━━ Dataset excerpts

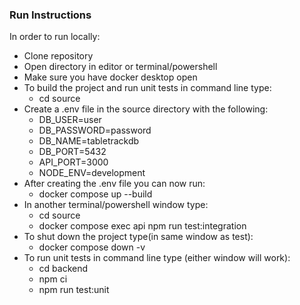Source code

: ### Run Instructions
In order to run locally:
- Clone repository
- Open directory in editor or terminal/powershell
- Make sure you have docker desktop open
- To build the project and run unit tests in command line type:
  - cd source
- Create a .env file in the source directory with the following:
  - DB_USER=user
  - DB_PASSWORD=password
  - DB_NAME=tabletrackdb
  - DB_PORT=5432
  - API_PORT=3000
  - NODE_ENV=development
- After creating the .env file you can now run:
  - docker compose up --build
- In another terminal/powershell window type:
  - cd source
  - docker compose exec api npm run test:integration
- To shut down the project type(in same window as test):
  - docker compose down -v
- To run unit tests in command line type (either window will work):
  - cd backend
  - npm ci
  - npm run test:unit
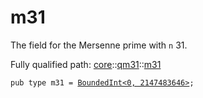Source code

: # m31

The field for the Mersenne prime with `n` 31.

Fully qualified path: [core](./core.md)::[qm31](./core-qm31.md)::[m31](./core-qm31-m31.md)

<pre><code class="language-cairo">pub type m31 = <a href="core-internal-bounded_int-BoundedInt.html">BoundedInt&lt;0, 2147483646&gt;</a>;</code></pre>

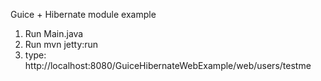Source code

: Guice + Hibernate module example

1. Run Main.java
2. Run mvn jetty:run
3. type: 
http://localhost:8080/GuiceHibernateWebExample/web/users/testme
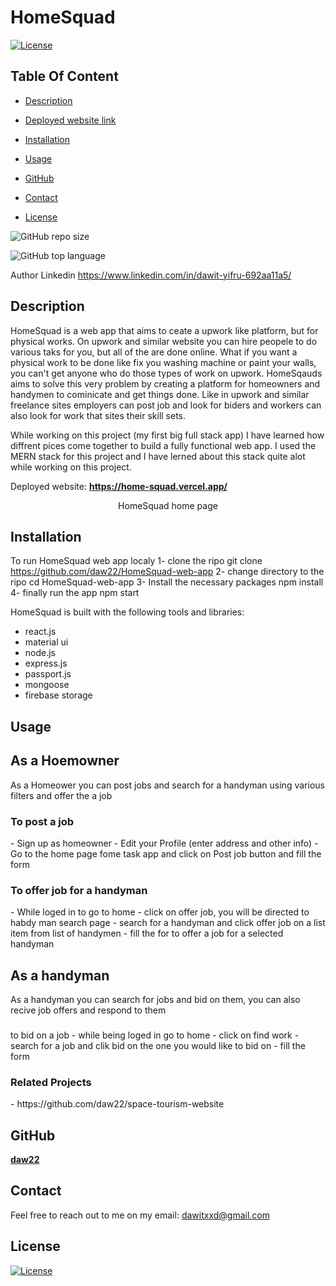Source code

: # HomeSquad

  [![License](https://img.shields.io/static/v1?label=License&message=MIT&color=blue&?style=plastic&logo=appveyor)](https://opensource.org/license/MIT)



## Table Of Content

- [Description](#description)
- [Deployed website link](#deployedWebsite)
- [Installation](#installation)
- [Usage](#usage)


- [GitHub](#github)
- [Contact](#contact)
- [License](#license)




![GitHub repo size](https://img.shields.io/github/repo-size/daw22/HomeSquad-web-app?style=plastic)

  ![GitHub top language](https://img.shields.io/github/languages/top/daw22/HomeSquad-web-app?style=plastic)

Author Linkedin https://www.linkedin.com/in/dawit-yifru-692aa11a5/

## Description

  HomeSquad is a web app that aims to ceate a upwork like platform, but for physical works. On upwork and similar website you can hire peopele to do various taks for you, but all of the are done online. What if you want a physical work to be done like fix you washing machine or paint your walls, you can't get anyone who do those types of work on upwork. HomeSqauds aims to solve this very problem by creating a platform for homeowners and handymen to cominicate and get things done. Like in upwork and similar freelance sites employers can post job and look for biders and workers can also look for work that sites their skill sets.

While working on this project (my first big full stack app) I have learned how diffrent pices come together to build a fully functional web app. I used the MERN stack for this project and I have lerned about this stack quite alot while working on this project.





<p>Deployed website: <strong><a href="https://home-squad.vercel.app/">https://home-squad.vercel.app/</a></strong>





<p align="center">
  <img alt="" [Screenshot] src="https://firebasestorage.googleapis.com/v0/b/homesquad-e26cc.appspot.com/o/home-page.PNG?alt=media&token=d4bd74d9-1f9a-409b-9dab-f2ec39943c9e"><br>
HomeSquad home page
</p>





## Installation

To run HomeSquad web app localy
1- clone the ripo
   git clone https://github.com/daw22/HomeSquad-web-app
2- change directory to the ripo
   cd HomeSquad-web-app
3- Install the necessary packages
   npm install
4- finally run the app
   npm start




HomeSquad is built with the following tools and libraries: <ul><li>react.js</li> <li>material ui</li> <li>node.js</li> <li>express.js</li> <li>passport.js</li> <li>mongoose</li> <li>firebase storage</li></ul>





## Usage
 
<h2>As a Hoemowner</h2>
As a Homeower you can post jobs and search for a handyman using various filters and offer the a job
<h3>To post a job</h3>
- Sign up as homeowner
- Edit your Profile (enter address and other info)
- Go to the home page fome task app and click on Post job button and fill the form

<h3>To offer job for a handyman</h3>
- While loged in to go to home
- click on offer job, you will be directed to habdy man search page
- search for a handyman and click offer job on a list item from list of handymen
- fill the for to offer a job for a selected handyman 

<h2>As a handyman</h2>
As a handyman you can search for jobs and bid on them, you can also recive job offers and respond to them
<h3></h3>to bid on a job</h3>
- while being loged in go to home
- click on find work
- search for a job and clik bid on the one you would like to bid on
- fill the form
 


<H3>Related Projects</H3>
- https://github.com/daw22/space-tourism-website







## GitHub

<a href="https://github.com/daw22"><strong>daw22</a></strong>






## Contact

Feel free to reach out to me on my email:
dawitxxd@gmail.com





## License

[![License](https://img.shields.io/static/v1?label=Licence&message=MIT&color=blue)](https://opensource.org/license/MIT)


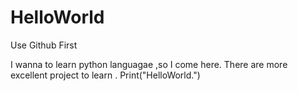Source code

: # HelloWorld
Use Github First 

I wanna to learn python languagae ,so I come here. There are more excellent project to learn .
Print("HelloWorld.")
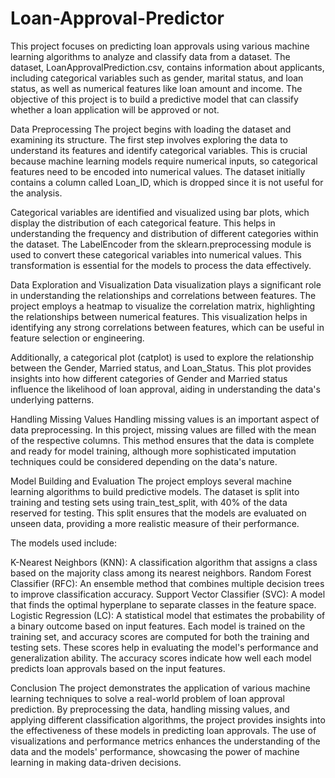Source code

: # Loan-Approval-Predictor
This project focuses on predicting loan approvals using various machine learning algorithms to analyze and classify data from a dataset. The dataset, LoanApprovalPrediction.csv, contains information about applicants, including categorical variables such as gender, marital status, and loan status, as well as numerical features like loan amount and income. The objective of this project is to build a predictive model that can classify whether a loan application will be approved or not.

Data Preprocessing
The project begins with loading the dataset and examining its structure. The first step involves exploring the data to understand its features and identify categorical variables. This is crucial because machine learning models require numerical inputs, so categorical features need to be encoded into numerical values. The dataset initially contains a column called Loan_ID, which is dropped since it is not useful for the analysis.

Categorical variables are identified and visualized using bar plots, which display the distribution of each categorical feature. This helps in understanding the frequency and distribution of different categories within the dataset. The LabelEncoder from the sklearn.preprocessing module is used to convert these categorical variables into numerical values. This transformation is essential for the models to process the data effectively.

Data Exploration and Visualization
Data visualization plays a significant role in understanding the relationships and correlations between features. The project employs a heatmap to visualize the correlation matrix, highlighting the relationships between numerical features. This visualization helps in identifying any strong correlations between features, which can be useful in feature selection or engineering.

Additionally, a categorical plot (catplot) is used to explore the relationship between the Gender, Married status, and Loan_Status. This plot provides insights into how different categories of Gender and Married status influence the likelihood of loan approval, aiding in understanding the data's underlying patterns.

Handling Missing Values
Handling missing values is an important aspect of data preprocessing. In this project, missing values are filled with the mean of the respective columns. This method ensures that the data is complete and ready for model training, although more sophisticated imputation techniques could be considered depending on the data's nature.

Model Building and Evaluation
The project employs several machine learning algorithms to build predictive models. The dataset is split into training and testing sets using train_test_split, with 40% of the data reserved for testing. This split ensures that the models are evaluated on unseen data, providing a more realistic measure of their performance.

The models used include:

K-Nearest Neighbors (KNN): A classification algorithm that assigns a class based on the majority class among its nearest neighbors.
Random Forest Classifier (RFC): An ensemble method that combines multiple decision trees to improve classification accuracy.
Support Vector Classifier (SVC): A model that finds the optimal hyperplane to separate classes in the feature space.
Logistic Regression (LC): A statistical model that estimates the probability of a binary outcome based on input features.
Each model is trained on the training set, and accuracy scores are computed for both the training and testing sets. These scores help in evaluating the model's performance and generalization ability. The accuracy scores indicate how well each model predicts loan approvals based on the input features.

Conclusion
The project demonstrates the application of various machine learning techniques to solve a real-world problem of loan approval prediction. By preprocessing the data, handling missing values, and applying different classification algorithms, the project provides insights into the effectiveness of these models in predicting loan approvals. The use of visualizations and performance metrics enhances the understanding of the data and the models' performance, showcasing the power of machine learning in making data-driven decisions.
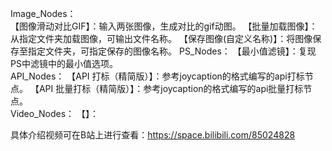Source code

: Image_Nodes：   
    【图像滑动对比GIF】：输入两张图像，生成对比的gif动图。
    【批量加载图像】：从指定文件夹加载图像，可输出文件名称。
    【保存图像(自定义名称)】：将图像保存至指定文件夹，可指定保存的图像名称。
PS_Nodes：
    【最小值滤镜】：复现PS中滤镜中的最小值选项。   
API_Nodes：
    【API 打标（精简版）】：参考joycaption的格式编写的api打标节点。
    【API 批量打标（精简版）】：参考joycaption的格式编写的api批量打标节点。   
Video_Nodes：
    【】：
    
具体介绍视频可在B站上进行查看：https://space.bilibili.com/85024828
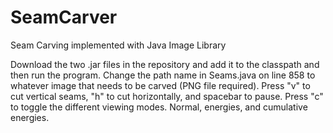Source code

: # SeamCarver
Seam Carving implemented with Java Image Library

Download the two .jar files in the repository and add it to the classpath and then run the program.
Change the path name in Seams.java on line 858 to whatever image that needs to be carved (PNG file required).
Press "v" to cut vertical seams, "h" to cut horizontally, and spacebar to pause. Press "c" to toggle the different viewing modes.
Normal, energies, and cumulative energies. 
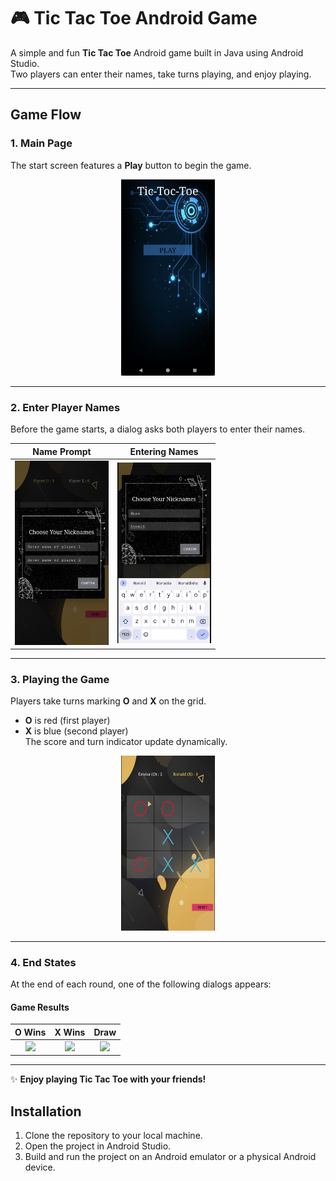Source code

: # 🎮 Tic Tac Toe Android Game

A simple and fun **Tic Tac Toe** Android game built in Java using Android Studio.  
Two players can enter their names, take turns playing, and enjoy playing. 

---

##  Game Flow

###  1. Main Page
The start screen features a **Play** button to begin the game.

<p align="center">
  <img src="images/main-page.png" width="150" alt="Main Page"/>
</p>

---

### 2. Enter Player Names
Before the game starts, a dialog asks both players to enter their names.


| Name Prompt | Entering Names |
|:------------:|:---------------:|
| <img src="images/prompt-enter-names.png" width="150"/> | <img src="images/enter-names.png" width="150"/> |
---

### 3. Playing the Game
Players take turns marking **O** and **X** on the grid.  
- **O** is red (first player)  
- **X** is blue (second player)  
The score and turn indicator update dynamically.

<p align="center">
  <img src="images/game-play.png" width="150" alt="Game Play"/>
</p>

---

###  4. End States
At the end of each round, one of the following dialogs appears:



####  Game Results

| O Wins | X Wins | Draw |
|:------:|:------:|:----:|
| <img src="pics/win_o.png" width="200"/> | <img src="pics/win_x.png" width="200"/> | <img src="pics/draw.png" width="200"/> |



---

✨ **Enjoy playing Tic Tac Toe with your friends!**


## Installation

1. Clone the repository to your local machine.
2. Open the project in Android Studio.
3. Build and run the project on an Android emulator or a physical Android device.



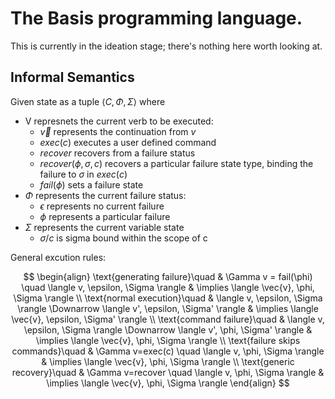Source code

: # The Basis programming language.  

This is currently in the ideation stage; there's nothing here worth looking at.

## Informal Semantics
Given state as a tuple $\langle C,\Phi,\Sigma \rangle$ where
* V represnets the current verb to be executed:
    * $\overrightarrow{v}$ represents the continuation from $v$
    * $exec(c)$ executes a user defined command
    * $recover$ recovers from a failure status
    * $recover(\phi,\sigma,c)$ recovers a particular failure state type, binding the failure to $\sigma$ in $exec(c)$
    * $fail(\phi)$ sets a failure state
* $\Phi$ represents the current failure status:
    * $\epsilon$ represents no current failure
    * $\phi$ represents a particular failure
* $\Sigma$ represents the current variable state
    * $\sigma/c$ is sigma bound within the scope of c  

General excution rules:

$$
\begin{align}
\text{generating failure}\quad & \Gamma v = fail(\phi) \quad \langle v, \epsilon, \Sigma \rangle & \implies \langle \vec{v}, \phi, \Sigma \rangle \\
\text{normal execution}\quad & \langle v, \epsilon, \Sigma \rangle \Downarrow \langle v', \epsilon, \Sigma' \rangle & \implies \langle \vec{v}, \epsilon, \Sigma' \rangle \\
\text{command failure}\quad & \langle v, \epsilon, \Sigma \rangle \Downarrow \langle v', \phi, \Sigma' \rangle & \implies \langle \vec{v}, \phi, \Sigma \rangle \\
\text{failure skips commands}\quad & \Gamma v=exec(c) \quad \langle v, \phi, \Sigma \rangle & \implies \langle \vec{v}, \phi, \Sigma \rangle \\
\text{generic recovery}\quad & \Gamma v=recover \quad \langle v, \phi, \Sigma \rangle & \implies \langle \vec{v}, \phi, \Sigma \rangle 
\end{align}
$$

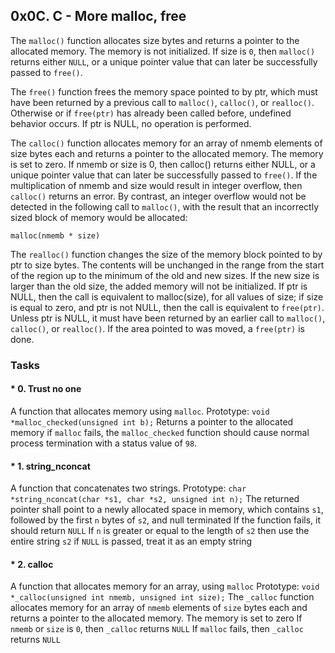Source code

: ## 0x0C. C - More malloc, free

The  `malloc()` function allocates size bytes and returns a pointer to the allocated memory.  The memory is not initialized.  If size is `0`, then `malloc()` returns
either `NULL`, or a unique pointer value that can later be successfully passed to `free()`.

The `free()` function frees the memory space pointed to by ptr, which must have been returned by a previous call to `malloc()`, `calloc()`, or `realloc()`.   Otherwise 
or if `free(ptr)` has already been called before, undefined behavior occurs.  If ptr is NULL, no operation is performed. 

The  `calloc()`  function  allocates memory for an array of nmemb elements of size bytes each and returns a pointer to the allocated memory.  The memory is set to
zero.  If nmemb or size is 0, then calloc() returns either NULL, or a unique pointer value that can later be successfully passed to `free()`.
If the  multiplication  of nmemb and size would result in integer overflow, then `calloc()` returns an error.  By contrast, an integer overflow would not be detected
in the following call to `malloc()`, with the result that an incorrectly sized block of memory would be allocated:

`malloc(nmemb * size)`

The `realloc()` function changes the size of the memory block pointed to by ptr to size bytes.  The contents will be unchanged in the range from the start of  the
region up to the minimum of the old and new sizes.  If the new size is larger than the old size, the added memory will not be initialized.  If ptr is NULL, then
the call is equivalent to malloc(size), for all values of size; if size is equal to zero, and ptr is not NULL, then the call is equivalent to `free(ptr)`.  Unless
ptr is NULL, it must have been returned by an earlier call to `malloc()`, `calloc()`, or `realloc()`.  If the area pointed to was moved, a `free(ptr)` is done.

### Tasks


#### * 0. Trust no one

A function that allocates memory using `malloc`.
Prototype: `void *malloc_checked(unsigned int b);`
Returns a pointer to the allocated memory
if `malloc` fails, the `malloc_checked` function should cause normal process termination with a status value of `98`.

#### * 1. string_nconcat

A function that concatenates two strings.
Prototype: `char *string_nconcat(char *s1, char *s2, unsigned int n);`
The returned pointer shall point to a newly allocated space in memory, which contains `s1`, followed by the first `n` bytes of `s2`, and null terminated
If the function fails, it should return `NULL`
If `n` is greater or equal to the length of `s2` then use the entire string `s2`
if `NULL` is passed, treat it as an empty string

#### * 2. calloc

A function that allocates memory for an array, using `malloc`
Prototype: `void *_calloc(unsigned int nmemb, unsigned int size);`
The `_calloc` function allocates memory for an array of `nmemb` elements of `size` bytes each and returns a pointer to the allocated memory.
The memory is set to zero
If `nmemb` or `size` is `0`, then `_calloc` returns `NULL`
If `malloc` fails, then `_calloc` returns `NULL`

━━━━

Pictures in the entries do not go into the copy. Print only the lines starting at the one containing "- DB_PASSWORD=password" and ending at the one containing "The field for", exactly as they appear.

  - DB_PASSWORD=password
  - DB_NAME=tabletrackdb
  - DB_PORT=5432
  - API_PORT=3000
  - NODE_ENV=development
- After creating the .env file you can now run:
  - docker compose up --build
- In another terminal/powershell window type:
  - cd source
  - docker compose exec api npm run test:integration
- To shut down the project type(in same window as test):
  - docker compose down -v
- To run unit tests in command line type (either window will work):
  - cd backend
  - npm ci
  - npm run test:unit
Source code

: # m31

The field for the Mersenne prime with `n` 31.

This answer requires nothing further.